The practice of law is an older field. When I hire a lawyer, I presume that they have sat for the bar, but my inquiry goes much deeper. If I need a contract reviewed, I try to ascertain if candidate lawyers have experience reviewing contracts, and look for recommendations for that service. If someone were to sue me, I would look for a lawyer who is experienced at litigation. In this case, a lawyers certification, which is the bar exam, is a known test for the knowledge of law, which is done after serious study.
Certifications such as the CISSP don't tell me as a hiring manager anything about a candidate's skill in the required areas. As a buyer of security services, a shop with CISSP services often has a negative correlation with quality of an application penetration test.
Hey, I'm about 8 months ahead of you, I quit my dev job and studied full time to get the OSCP and then took a job as a security consultant with the aim of being a full-time penetration tester. Now I'm going back into development. Security is a broad field but if you want to get into pen testing then you are definitely in a good position skills and career-wise. And yes the security industry is booming at the moment and will likely continue that way.
Don't bother with SANS certs, they are just too expensive and not worth for an individual to take. I would highly recommend the OSCP, you will learn a ton and if you pass its a very well respected cert to have. Stay away from certs which don't have a practical element, i.e. Certified Ethical Hacker (CEH) which only reqiures a multiple choice test, nobody cares about these kinds of certs.
However, based on what you say in your post, I don't think its a good idea for you to switch to security. You will likely have to take at least a few months to study for a cert like the OSCP in order to get a junior pen tester role and once you do get that role, you will be earning a junior's wage. Another option would be to spend a few months doing bug bounties to prove yourself but this will also take time to learn the ropes.
You might be lucky and not have to take a 50% pay cut, but the chances are you will have to take at least some kind of pay cut, do you love security enough that you are willing to do that? For me the realisation was that I was starting at the bottom of the ladder as a pen tester despite coming from a very well paid dev job and I was wondering "do I really enjoy this enough that I'm willing to wait a few years until I am earning the same money I was as a dev?". I did like working in security, but not enough to make it worth it for me to start out at the bottom of the ladder again. Also I'm in my late twenties with no kids..
Also one thing to keep in mind, and this varies depending on what kind security job you have, but in pen testing at least there is a significant amount of travel involved which isn't necessarily compensated for by your salary (at least not at a junior level), this is one thing to keep in mind especially since you have a family.

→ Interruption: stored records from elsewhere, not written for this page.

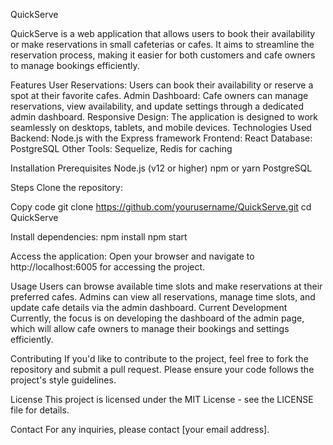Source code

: 
QuickServe

QuickServe is a web application that allows users to book their availability or make reservations in small cafeterias or cafes. It aims to streamline the reservation process, making it easier for both customers and cafe owners to manage bookings efficiently.

Features
User Reservations: Users can book their availability or reserve a spot at their favorite cafes.
Admin Dashboard: Cafe owners can manage reservations, view availability, and update settings through a dedicated admin dashboard.
Responsive Design: The application is designed to work seamlessly on desktops, tablets, and mobile devices.
Technologies Used
Backend: Node.js with the Express framework
Frontend: React
Database: PostgreSQL
Other Tools: Sequelize, Redis for caching

Installation
Prerequisites
Node.js (v12 or higher)
npm or yarn
PostgreSQL

Steps
Clone the repository:

Copy code
git clone https://github.com/yourusername/QuickServe.git
cd QuickServe

Install dependencies:
npm install
npm start

Access the application:
Open your browser and navigate to http://localhost:6005 for accessing the project.

Usage
Users can browse available time slots and make reservations at their preferred cafes.
Admins can view all reservations, manage time slots, and update cafe details via the admin dashboard.
Current Development
Currently, the focus is on developing the dashboard of the admin page, which will allow cafe owners to manage their bookings and settings efficiently.

Contributing
If you'd like to contribute to the project, feel free to fork the repository and submit a pull request. Please ensure your code follows the project's style guidelines.

License
This project is licensed under the MIT License - see the LICENSE file for details.

Contact
For any inquiries, please contact [your email address].
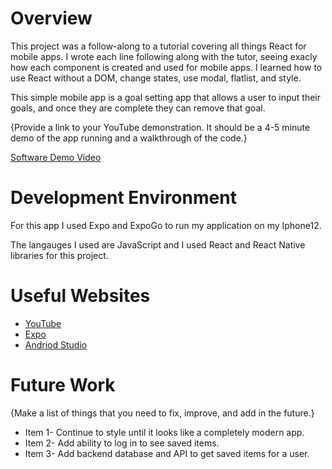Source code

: # Overview

This project was a follow-along to a tutorial covering all things React for mobile apps. I wrote each line following along with the tutor, seeing exacly how each component is created and used for mobile apps. I learned how to use React without a DOM, change states, use modal, flatlist, and style.

This simple mobile app is a goal setting app that allows a user to input their goals, and once they are complete they can remove that goal.

{Provide a link to your YouTube demonstration.  It should be a 4-5 minute demo of the app running and a walkthrough of the code.}

[Software Demo Video](http://youtube.link.goes.here)

# Development Environment

For this app I used Expo and ExpoGo to run my application on my Iphone12.

The langauges I used are JavaScript and I used React and React Native libraries for this project.

# Useful Websites

* [YouTube](https://www.youtube.com/watch?v=VozPNrt-LfE)
* [Expo](https://expo.dev/)
* [Andriod Studio](https://developer.android.com/studio)

# Future Work

{Make a list of things that you need to fix, improve, and add in the future.}
* Item 1- Continue to style until it looks like a completely modern app.
* Item 2- Add ability to log in to see saved items.
* Item 3- Add backend database and API to get saved items for a user.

Finally, you mention that you "spent my entire career in the world of sysadmin/SRE/shitty dev", I would suggest trying to look for a "non-shitty" job in one of those fields, you already have a wealth of experience so I would use it to get a job that you like, certainly not all dev jobs are shitty. Maybe you need to learn a new language or framework or gain some specific domain knowlege in order to to work on more exciting problems or in a better enviornment? A lot of the posters in this thread seem to make it out that your job experience will almost mean that you can walk into a security job, while your experience is extremely beneficial, ultimately there is nothing that prepares you for a security job more than the job itself and most pen testers know this. Hence you will likely have to start out as a junior again. Also my experience is based in a large city in the UK (not London), so it might vary from location to location but I doubt the industry is that much different in the US or anywhere really.